Photographe : Joanie Mercier

(Reportage du cahier La jeunesse éternelle à tout prix…)

La chirurgie esthétique est une opération qui est exercée depuis plusieurs décennies. Au cours des années 2000, on se rend compte que cette pratique est de plus en plus populaire : en 2009, elle représente 75% de la totalité des interventions à travers le monde (1)…

Mais d’où vient cette nouvelle popularité qui nous permet de transformer notre corps en quelques coups de bistouri? « Certaines personnes souhaitent atteindre un idéal de beauté qui est véhiculé par les actrices bien faites, toujours à leur avantage », souligne Stefanie, 20 ans, qui va subir une augmentation mammaire dans quelques mois.
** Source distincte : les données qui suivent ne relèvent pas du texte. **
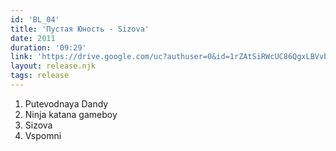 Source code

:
 ```yaml
---
id: 'BL_04'
title: 'Пустая Юность - Sizova'
date: 2011
duration: '09:29'
link: 'https://drive.google.com/uc?authuser=0&id=1rZAtSiRWcUC86QgxLBVvbFXu0muvKu6t&export=download'
layout: release.njk
tags: release
---
```


01. Putevodnaya Dandy
02. Ninja katana gameboy
03. Sizova
04. Vspomni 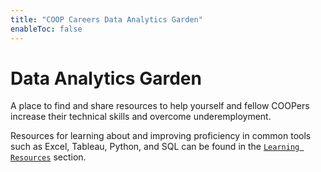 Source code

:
 ```yaml
---
title: "COOP Careers Data Analytics Garden"
enableToc: false
---
```


# Data Analytics Garden

A place to find and share resources to help yourself and fellow COOPers increase their technical skills and overcome underemployment.

Resources for learning about and improving proficiency in common tools such as Excel, Tableau, Python, and SQL can be found in the [`Learning Resources`](LearningResources/resources.md) section.

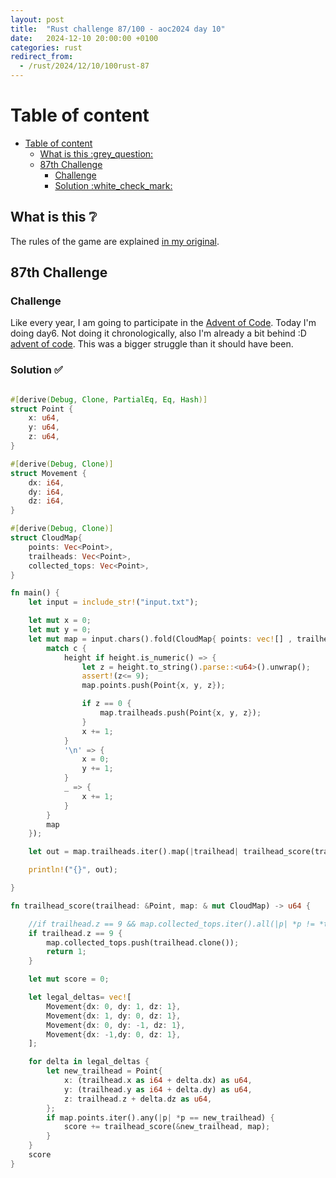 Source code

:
 ```yaml
---
layout: post
title:  "Rust challenge 87/100 - aoc2024 day 10"
date:   2024-12-10 20:00:00 +0100
categories: rust
redirect_from:
  - /rust/2024/12/10/100rust-87
---
```



#  Table of content
- [Table of content](#table-of-content)
  - [What is this :grey\_question:](#what-is-this-grey_question)
  - [87th Challenge](#87th-challenge)
    - [Challenge](#challenge)
    - [Solution :white\_check\_mark:](#solution-white_check_mark)

## What is this :grey_question: 

The rules of the game are explained [in my original](https://maebli.github.io/rust/2021/10/18/100rust.html). 

## 87th Challenge
### Challenge

Like every year, I am going to participate in the [Advent of Code](https://adventofcode.com/). 
Today I'm doing day6. Not doing it chronologically, also I'm already a bit behind :D [advent of code](https://adventofcode.com/2024/day/10). This was a bigger struggle than it should have been. 

### Solution :white_check_mark:

```rust

#[derive(Debug, Clone, PartialEq, Eq, Hash)]
struct Point {
    x: u64,
    y: u64,
    z: u64,
}

#[derive(Debug, Clone)]
struct Movement {
    dx: i64,
    dy: i64,
    dz: i64,
}

#[derive(Debug, Clone)]
struct CloudMap{
    points: Vec<Point>,
    trailheads: Vec<Point>,
    collected_tops: Vec<Point>,
}

fn main() {
    let input = include_str!("input.txt");

    let mut x = 0;
    let mut y = 0;
    let mut map = input.chars().fold(CloudMap{ points: vec![] , trailheads: vec![], collected_tops:vec![]}, |mut map, c| {
        match c {
            height if height.is_numeric() => {
                let z = height.to_string().parse::<u64>().unwrap();
                assert!(z<= 9);
                map.points.push(Point{x, y, z});

                if z == 0 {
                    map.trailheads.push(Point{x, y, z});
                }
                x += 1;
            }
            '\n' => {
                x = 0;
                y += 1;
            }
            _ => {
                x += 1;
            } 
        }
        map
    });

    let out = map.trailheads.iter().map(|trailhead| trailhead_score(trailhead, & mut map.clone())).sum::<u64>();

    println!("{}", out);

}

fn trailhead_score(trailhead: &Point, map: & mut CloudMap) -> u64 {

    //if trailhead.z == 9 && map.collected_tops.iter().all(|p| *p != *trailhead) { ( PART 1)
    if trailhead.z == 9 {
        map.collected_tops.push(trailhead.clone());
        return 1;
    }

    let mut score = 0;

    let legal_deltas= vec![
        Movement{dx: 0, dy: 1, dz: 1},
        Movement{dx: 1, dy: 0, dz: 1},
        Movement{dx: 0, dy: -1, dz: 1},
        Movement{dx: -1,dy: 0, dz: 1},
    ];

    for delta in legal_deltas {
        let new_trailhead = Point{
            x: (trailhead.x as i64 + delta.dx) as u64,
            y: (trailhead.y as i64 + delta.dy) as u64,
            z: trailhead.z + delta.dz as u64,
        }; 
        if map.points.iter().any(|p| *p == new_trailhead) {
            score += trailhead_score(&new_trailhead, map);
        }
    }
    score
}



```


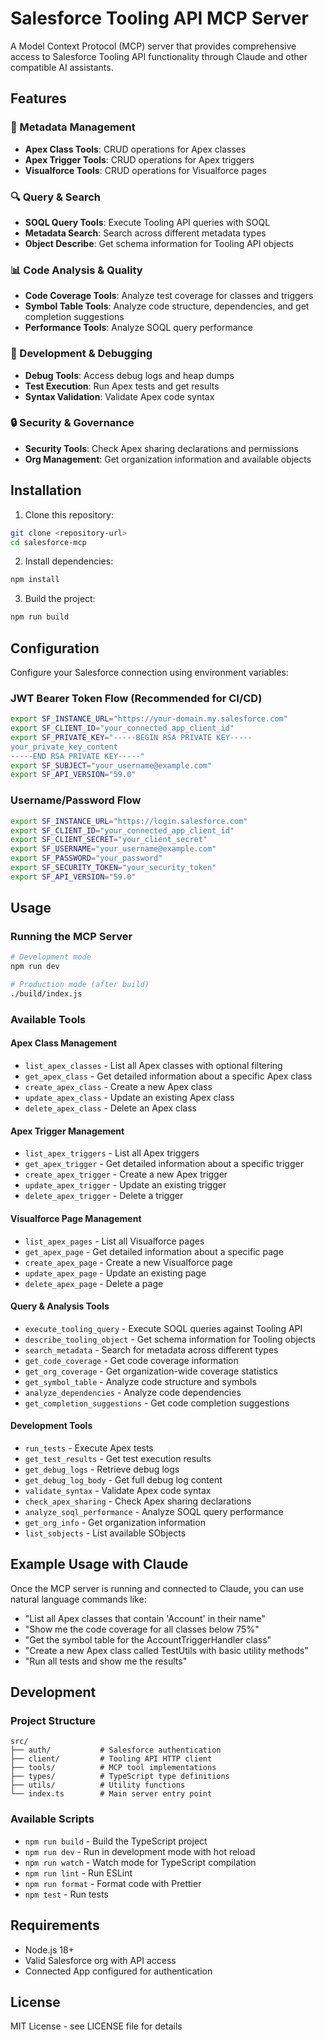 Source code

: # Salesforce Tooling API MCP Server

A Model Context Protocol (MCP) server that provides comprehensive access to Salesforce Tooling API functionality through Claude and other compatible AI assistants.

## Features

### 🔧 Metadata Management
- **Apex Class Tools**: CRUD operations for Apex classes
- **Apex Trigger Tools**: CRUD operations for Apex triggers  
- **Visualforce Tools**: CRUD operations for Visualforce pages

### 🔍 Query & Search
- **SOQL Query Tools**: Execute Tooling API queries with SOQL
- **Metadata Search**: Search across different metadata types
- **Object Describe**: Get schema information for Tooling API objects

### 📊 Code Analysis & Quality
- **Code Coverage Tools**: Analyze test coverage for classes and triggers
- **Symbol Table Tools**: Analyze code structure, dependencies, and get completion suggestions
- **Performance Tools**: Analyze SOQL query performance

### 🐛 Development & Debugging
- **Debug Tools**: Access debug logs and heap dumps
- **Test Execution**: Run Apex tests and get results
- **Syntax Validation**: Validate Apex code syntax

### 🔒 Security & Governance
- **Security Tools**: Check Apex sharing declarations and permissions
- **Org Management**: Get organization information and available objects

## Installation

1. Clone this repository:
```bash
git clone <repository-url>
cd salesforce-mcp
```

2. Install dependencies:
```bash
npm install
```

3. Build the project:
```bash
npm run build
```

## Configuration

Configure your Salesforce connection using environment variables:

### JWT Bearer Token Flow (Recommended for CI/CD)
```bash
export SF_INSTANCE_URL="https://your-domain.my.salesforce.com"
export SF_CLIENT_ID="your_connected_app_client_id"
export SF_PRIVATE_KEY="-----BEGIN RSA PRIVATE KEY-----
your_private_key_content
-----END RSA PRIVATE KEY-----"
export SF_SUBJECT="your_username@example.com"
export SF_API_VERSION="59.0"
```

### Username/Password Flow
```bash
export SF_INSTANCE_URL="https://login.salesforce.com"
export SF_CLIENT_ID="your_connected_app_client_id"
export SF_CLIENT_SECRET="your_client_secret"
export SF_USERNAME="your_username@example.com"
export SF_PASSWORD="your_password"
export SF_SECURITY_TOKEN="your_security_token"
export SF_API_VERSION="59.0"
```

## Usage

### Running the MCP Server

```bash
# Development mode
npm run dev

# Production mode (after build)
./build/index.js
```

### Available Tools

#### Apex Class Management
- `list_apex_classes` - List all Apex classes with optional filtering
- `get_apex_class` - Get detailed information about a specific Apex class
- `create_apex_class` - Create a new Apex class
- `update_apex_class` - Update an existing Apex class
- `delete_apex_class` - Delete an Apex class

#### Apex Trigger Management
- `list_apex_triggers` - List all Apex triggers
- `get_apex_trigger` - Get detailed information about a specific trigger
- `create_apex_trigger` - Create a new Apex trigger
- `update_apex_trigger` - Update an existing trigger
- `delete_apex_trigger` - Delete a trigger

#### Visualforce Page Management
- `list_apex_pages` - List all Visualforce pages
- `get_apex_page` - Get detailed information about a specific page
- `create_apex_page` - Create a new Visualforce page
- `update_apex_page` - Update an existing page
- `delete_apex_page` - Delete a page

#### Query & Analysis Tools
- `execute_tooling_query` - Execute SOQL queries against Tooling API
- `describe_tooling_object` - Get schema information for Tooling objects
- `search_metadata` - Search for metadata across different types
- `get_code_coverage` - Get code coverage information
- `get_org_coverage` - Get organization-wide coverage statistics
- `get_symbol_table` - Analyze code structure and symbols
- `analyze_dependencies` - Analyze code dependencies
- `get_completion_suggestions` - Get code completion suggestions

#### Development Tools
- `run_tests` - Execute Apex tests
- `get_test_results` - Get test execution results
- `get_debug_logs` - Retrieve debug logs
- `get_debug_log_body` - Get full debug log content
- `validate_syntax` - Validate Apex code syntax
- `check_apex_sharing` - Check Apex sharing declarations
- `analyze_soql_performance` - Analyze SOQL query performance
- `get_org_info` - Get organization information
- `list_sobjects` - List available SObjects

## Example Usage with Claude

Once the MCP server is running and connected to Claude, you can use natural language commands like:

- "List all Apex classes that contain 'Account' in their name"
- "Show me the code coverage for all classes below 75%"
- "Get the symbol table for the AccountTriggerHandler class"
- "Create a new Apex class called TestUtils with basic utility methods"
- "Run all tests and show me the results"

## Development

### Project Structure
```
src/
├── auth/           # Salesforce authentication
├── client/         # Tooling API HTTP client
├── tools/          # MCP tool implementations
├── types/          # TypeScript type definitions
├── utils/          # Utility functions
└── index.ts        # Main server entry point
```

### Available Scripts
- `npm run build` - Build the TypeScript project
- `npm run dev` - Run in development mode with hot reload
- `npm run watch` - Watch mode for TypeScript compilation
- `npm run lint` - Run ESLint
- `npm run format` - Format code with Prettier
- `npm test` - Run tests

## Requirements

- Node.js 18+
- Valid Salesforce org with API access
- Connected App configured for authentication

## License

MIT License - see LICENSE file for details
« Ça fait longtemps que je désire avoir une augmentation des seins. Je ne me sens pas bien comme je suis. » Pour Stefanie, le plus difficile est d’avoir, encore à son âge, des seins pas plus gros que ceux d’une jeune adolescente. Pour la plupart des femmes voulant subir une chirurgie, cette solution leur permet d’augmenter leur estime de soi.

Pour d’autres, la chirurgie est nécessaire afin de leur permettre d’acquérir une meilleure qualité de vie. « Lorsque j’étais jeune, je suis tombée sur une surface de béton et mon nez s’est enfoncé. Par la suite, j’ai eu des problèmes de respiration pendant 8 ans », raconte Suzy, 19 ans, qui a subi une chirurgie au nez, à l’âge de 18 ans. « C’est certain que mon opération était liée à mes problèmes respiratoires mais aussi à l’esthétique parce que j’avais une bosse sur le nez », poursuit-elle.

« Le plus important c’est de le faire pour soi-même, de ne pas choisir de le faire pour plaire aux autres. C’est notre corps, c’est notre décision », souligne Mimi, 52 ans, qui a subi une augmentation mammaire à l’âge de 45 ans. L’important pour ces trois femmes est d’être bien dans leur peau. Toutefois, elles refusent d’avoir recours à d’autres chirurgies. « C’est certain qu’on a des imperfections, mais je préfère aller faire du sport plutôt que de subir une liposuccion ou une autre chirurgie », indique Stefanie.

Prendre la décision de subir une chirurgie esthétique est un choix très difficile, car on s’aventure sur un terrain inconnu. Heureusement, les trois femmes assurent qu’elles sont très bien informées par les médecins et qu’elles sont suivies tout au long du déroulement de la chirurgie, pour voir si tout est parfait.

Quoi qu’il en soit, ces femmes affirment que la chirurgie esthétique ne devrait pas être une mode, mais bien un moyen que l’on peut utiliser en dernier recours, si l’on doit absolument améliorer une partie de son corps. La chirurgie esthétique ne s’adresse pas à tout le monde et les femmes ne devraient pas en subir seulement pour ressembler à un soi-disant modèle de beauté. Au bout du compte, il faut se sentir belle, en confiance et bien dans sa peau.